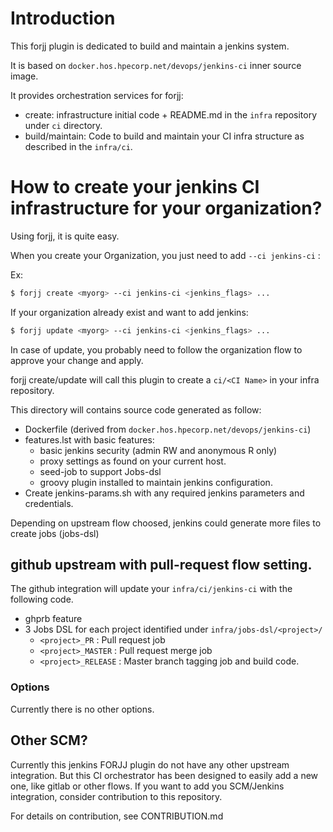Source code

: # Introduction

This forjj plugin is dedicated to build and maintain a jenkins system.

It is based on `docker.hos.hpecorp.net/devops/jenkins-ci` inner source image.

It provides orchestration services for forjj:

- create: infrastructure initial code + README.md in the `infra` repository under `ci` directory.
- build/maintain: Code to build and maintain your CI infra structure as described in the `infra/ci`.

# How to create your jenkins CI infrastructure for your organization?

Using forjj, it is quite easy.

When you create your Organization, you just need to add `--ci jenkins-ci` :

Ex:
```bash
$ forjj create <myorg> --ci jenkins-ci <jenkins_flags> ...
```

If your organization already exist and want to add jenkins:

```bash
$ forjj update <myorg> --ci jenkins-ci <jenkins_flags> ...
```

In case of update, you probably need to follow the organization flow to approve your change and apply.

forjj create/update will call this plugin to create a `ci/<CI Name>` in your infra repository.

This directory will contains source code generated as follow:
- Dockerfile (derived from `docker.hos.hpecorp.net/devops/jenkins-ci`)
- features.lst with basic features:
  - basic jenkins security (admin RW and anonymous R only)
  - proxy settings as found on your current host.
  - seed-job to support Jobs-dsl
  - groovy plugin installed to maintain jenkins configuration.
- Create jenkins-params.sh with any required jenkins parameters and credentials.

Depending on upstream flow choosed, jenkins could generate more files to create jobs (jobs-dsl)


## github upstream with pull-request flow setting.
The github integration will update your `infra/ci/jenkins-ci` with the following code.

- ghprb feature
- 3 Jobs DSL for each project identified under `infra/jobs-dsl/<project>/`
  - `<project>_PR` : Pull request job
  - `<project>_MASTER` : Pull request merge job
  - `<project>_RELEASE` : Master branch tagging job and build code.

### Options

Currently there is no other options.

## Other SCM?

Currently this jenkins FORJJ plugin do not have any other upstream integration.
But this CI orchestrator has been designed to easily add a new one, like gitlab or other flows.
If you want to add you SCM/Jenkins integration, consider contribution to this repository.

For details on contribution, see CONTRIBUTION.md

*****

• _Your instructions_:
Copy all lines above containing the string "need".

• _Your response_:
When you create your Organization, you just need to add `--ci jenkins-ci` :
In case of update, you probably need to follow the organization flow to approve your change and apply.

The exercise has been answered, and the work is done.